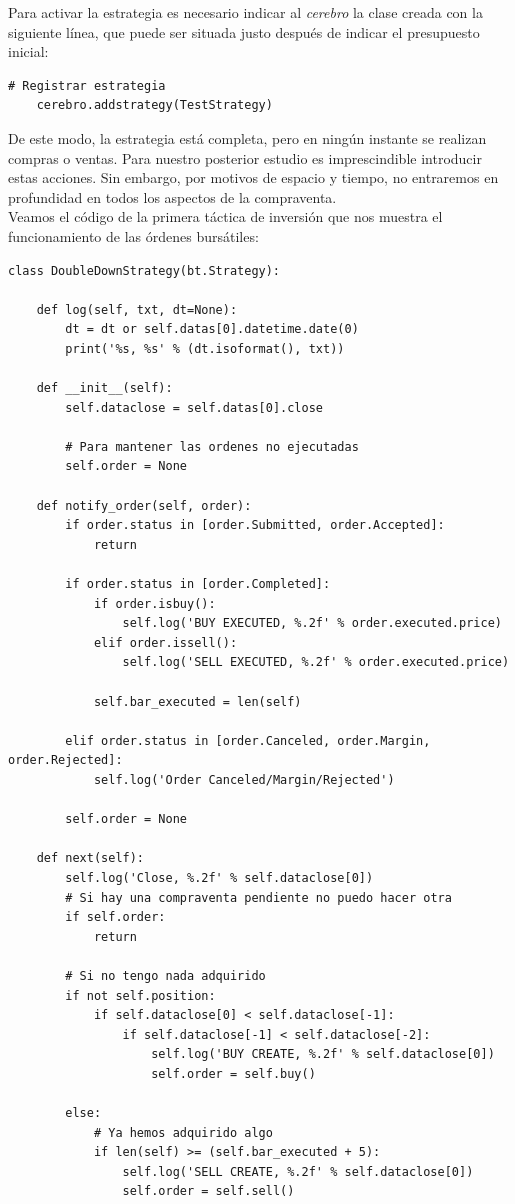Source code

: 		Para activar la estrategia es necesario indicar al \textit{cerebro} la clase creada con la siguiente l\'inea, que puede ser situada justo despu\'es de indicar el presupuesto inicial:\\

		\begin{lstlisting}[basicstyle=\tiny]
    # Registrar estrategia
    cerebro.addstrategy(TestStrategy)
		\end{lstlisting}	
		
		\vspace{0.4cm}
		
		De este modo, la estrategia est\'a completa, pero en ning\'un instante se realizan compras o ventas. Para nuestro posterior estudio es imprescindible introducir estas acciones. Sin embargo, por motivos de espacio y tiempo, no entraremos en profundidad en todos los aspectos de la compraventa.\\
		
		Veamos el c\'odigo de la primera t\'actica de inversi\'on que nos muestra el funcionamiento de las \'ordenes burs\'atiles:\\
		
		
		\begin{lstlisting}[basicstyle=\tiny]
class DoubleDownStrategy(bt.Strategy):

	def log(self, txt, dt=None):
		dt = dt or self.datas[0].datetime.date(0)
		print('%s, %s' % (dt.isoformat(), txt))

	def __init__(self):
		self.dataclose = self.datas[0].close

		# Para mantener las ordenes no ejecutadas
		self.order = None

	def notify_order(self, order):
		if order.status in [order.Submitted, order.Accepted]:
			return

		if order.status in [order.Completed]:
			if order.isbuy():
				self.log('BUY EXECUTED, %.2f' % order.executed.price)
			elif order.issell():
				self.log('SELL EXECUTED, %.2f' % order.executed.price)

			self.bar_executed = len(self)

		elif order.status in [order.Canceled, order.Margin, order.Rejected]:
			self.log('Order Canceled/Margin/Rejected')

		self.order = None

	def next(self):
		self.log('Close, %.2f' % self.dataclose[0])
		# Si hay una compraventa pendiente no puedo hacer otra
		if self.order:
			return

		# Si no tengo nada adquirido
		if not self.position:
			if self.dataclose[0] < self.dataclose[-1]:
				if self.dataclose[-1] < self.dataclose[-2]:
					self.log('BUY CREATE, %.2f' % self.dataclose[0])
					self.order = self.buy()

		else:
			# Ya hemos adquirido algo
			if len(self) >= (self.bar_executed + 5):
				self.log('SELL CREATE, %.2f' % self.dataclose[0])
				self.order = self.sell()
		\end{lstlisting}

********************

Exercise »
Gather each line in these records that contains the string "ordenes".

The answer »
		Veamos el c\'odigo de la primera t\'actica de inversi\'on que nos muestra el funcionamiento de las \'ordenes burs\'atiles:\\
		# Para mantener las ordenes no ejecutadas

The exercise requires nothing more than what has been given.